マスクの窓から野球を見ればBACK NUMBER
得意の守備も直され、打撃は大改革。
西武・源田壮亮のショート獲り作戦。
text by
安倍昌彦Masahiko Abe
photograph byKyodo News
posted2017/02/09 08:00
辻監督に直々の指導を受けながら、自らの武器である守備を磨きなおす源田壮亮。プロ野球界に、ショートのレギュラーの席は12個しかないのだ。
「2本?」と聞いたら、強い表情で「5本です!」。
この日の練習の最後、“特打”に臨んだ源田壮亮の打ちっぷりがすごかった。
バットに当てるようにしか打っていなかった彼が、ブンブン振って、ライト方向へ長打性の打球をガンガン飛ばす。
午前のバッティング練習とは、思い切りが違う。怒りのようなものが伝わってきた。
ライナーで右翼100メートルのフェンスを越えた打球も何本か目撃した。愛知学院大の頃からトヨタ自動車、ずっと源田壮亮を見てきているが、彼のフェンスオーバーを初めて見た。
打ち終わって、ケージを出てきた彼に、遠くから「2本?」と指で尋ねた。
すると、一瞬キッとなったような顔で強く首を振って「5本です!」。遠くからはっきり聞こえる声で修正してくれた。
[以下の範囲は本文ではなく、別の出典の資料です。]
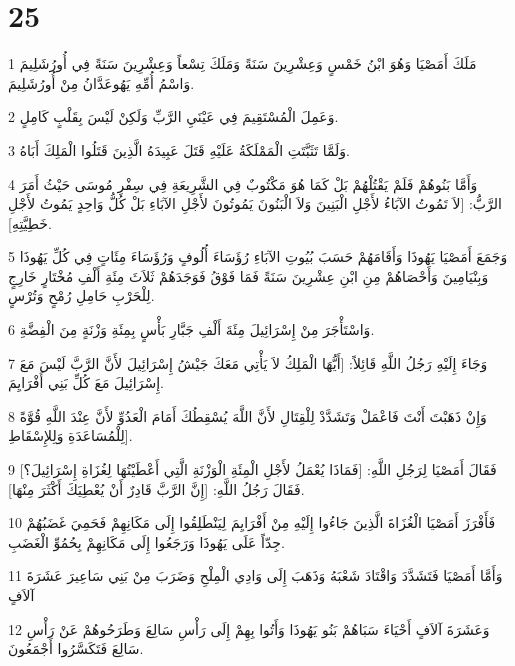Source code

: \chapter{25}

\par 1 مَلَكَ أَمَصْيَا وَهُوَ ابْنُ خَمْسٍ وَعِشْرِينَ سَنَةً وَمَلَكَ تِسْعاً وَعِشْرِينَ سَنَةً فِي أُورُشَلِيمَ وَاسْمُ أُمِّهِ يَهُوعَدَّانُ مِنْ أُورُشَلِيمَ.
\par 2 وَعَمِلَ الْمُسْتَقِيمَ فِي عَيْنَيِ الرَّبِّ وَلَكِنْ لَيْسَ بِقَلْبٍ كَامِلٍ.
\par 3 وَلَمَّا تَثَبَّتَتِ الْمَمْلَكَةُ عَلَيْهِ قَتَلَ عَبِيدَهُ الَّذِينَ قَتَلُوا الْمَلِكَ أَبَاهُ.
\par 4 وَأَمَّا بَنُوهُمْ فَلَمْ يَقْتُلْهُمْ بَلْ كَمَا هُوَ مَكْتُوبٌ فِي الشَّرِيعَةِ فِي سِفْرِ مُوسَى حَيْثُ أَمَرَ الرَّبُّ: [لاَ تَمُوتُ الآبَاءُ لأَجْلِ الْبَنِينَ وَلاَ الْبَنُونَ يَمُوتُونَ لأَجْلِ الآبَاءِ بَلْ كُلُّ وَاحِدٍ يَمُوتُ لأَجْلِ خَطِيَّتِهِ].
\par 5 وَجَمَعَ أَمَصْيَا يَهُوذَا وَأَقَامَهُمْ حَسَبَ بُيُوتِ الآبَاءِ رُؤَسَاءَ أُلُوفٍ وَرُؤَسَاءَ مِئَاتٍ فِي كُلِّ يَهُوذَا وَبِنْيَامِينَ وَأَحْصَاهُمْ مِنِ ابْنِ عِشْرِينَ سَنَةً فَمَا فَوْقُ فَوَجَدَهُمْ ثَلاَثَ مِئَةِ أَلْفِ مُخْتَارٍ خَارِجٍ لِلْحَرْبِ حَامِلِ رُمْحٍ وَتُرْسٍ.
\par 6 وَاسْتَأْجَرَ مِنْ إِسْرَائِيلَ مِئَةَ أَلْفِ جَبَّارِ بَأْسٍ بِمِئَةِ وَزْنَةٍ مِنَ الْفِضَّةِ.
\par 7 وَجَاءَ إِلَيْهِ رَجُلُ اللَّهِ قَائِلاً: [أَيُّهَا الْمَلِكُ لاَ يَأْتِي مَعَكَ جَيْشُ إِسْرَائِيلَ لأَنَّ الرَّبَّ لَيْسَ مَعَ إِسْرَائِيلَ مَعَ كُلِّ بَنِي أَفْرَايِمَ.
\par 8 وَإِنْ ذَهَبْتَ أَنْتَ فَاعْمَلْ وَتَشَدَّدْ لِلْقِتَالِ لأَنَّ اللَّهَ يُسْقِطُكَ أَمَامَ الْعَدُوِّ لأَنَّ عِنْدَ اللَّهِ قُوَّةً لِلْمُسَاعَدَةِ وَلِلإِسْقَاطِ].
\par 9 فَقَالَ أَمَصْيَا لِرَجُلِ اللَّهِ: [فَمَاذَا يُعْمَلُ لأَجْلِ الْمِئَةِ الْوَزْنَةِ الَّتِي أَعْطَيْتُهَا لِغُزَاةِ إِسْرَائِيلَ؟] فَقَالَ رَجُلُ اللَّهِ: [إِنَّ الرَّبَّ قَادِرٌ أَنْ يُعْطِيَكَ أَكْثَرَ مِنْهَا].
\par 10 فَأَفْرَزَ أَمَصْيَا الْغُزَاةَ الَّذِينَ جَاءُوا إِلَيْهِ مِنْ أَفْرَايِمَ لِيَنْطَلِقُوا إِلَى مَكَانِهِمْ فَحَمِيَ غَضَبُهُمْ جِدّاً عَلَى يَهُوذَا وَرَجَعُوا إِلَى مَكَانِهِمْ بِحُمُوِّ الْغَضَبِ.
\par 11 وَأَمَّا أَمَصْيَا فَتَشَدَّدَ وَاقْتَادَ شَعْبَهُ وَذَهَبَ إِلَى وَادِي الْمِلْحِ وَضَرَبَ مِنْ بَنِي سَاعِيرَ عَشَرَةَ آلاَفٍ
\par 12 وَعَشَرَةَ آلاَفٍ أَحْيَاءَ سَبَاهُمْ بَنُو يَهُوذَا وَأَتُوا بِهِمْ إِلَى رَأْسِ سَالِعَ وَطَرَحُوهُمْ عَنْ رَأْسِ سَالِعَ فَتَكَسَّرُوا أَجْمَعُونَ.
「手だけで触りにいくような打ち方じゃダメだって言われました。下半身の回転でガツンと叩かないと使えないって……。5本放り込むまで終わらないぞって言われたんで、その気で狙って打ちましたから」
顔面を真っ赤にして、目のふちも赤く染めて、源田壮亮の“怒りの特打”が終わった。
フィールディングに抜群の才能を発揮していたから、“まあまあ”でいいと済まされてきたバッティング。見ないふりをしてきた自身の弱点もキャンプ早々にあばかれてしまう、それがプロのきびしさ、残酷さ。
そんな突き落とされ感に打ちひしがれながら、こんちくしょー! と立ち上がろうとしている若者たちが、九州の、そして沖縄のキャンプに何人もいるプロ野球の球春。
今はまだ、始まったばかりである。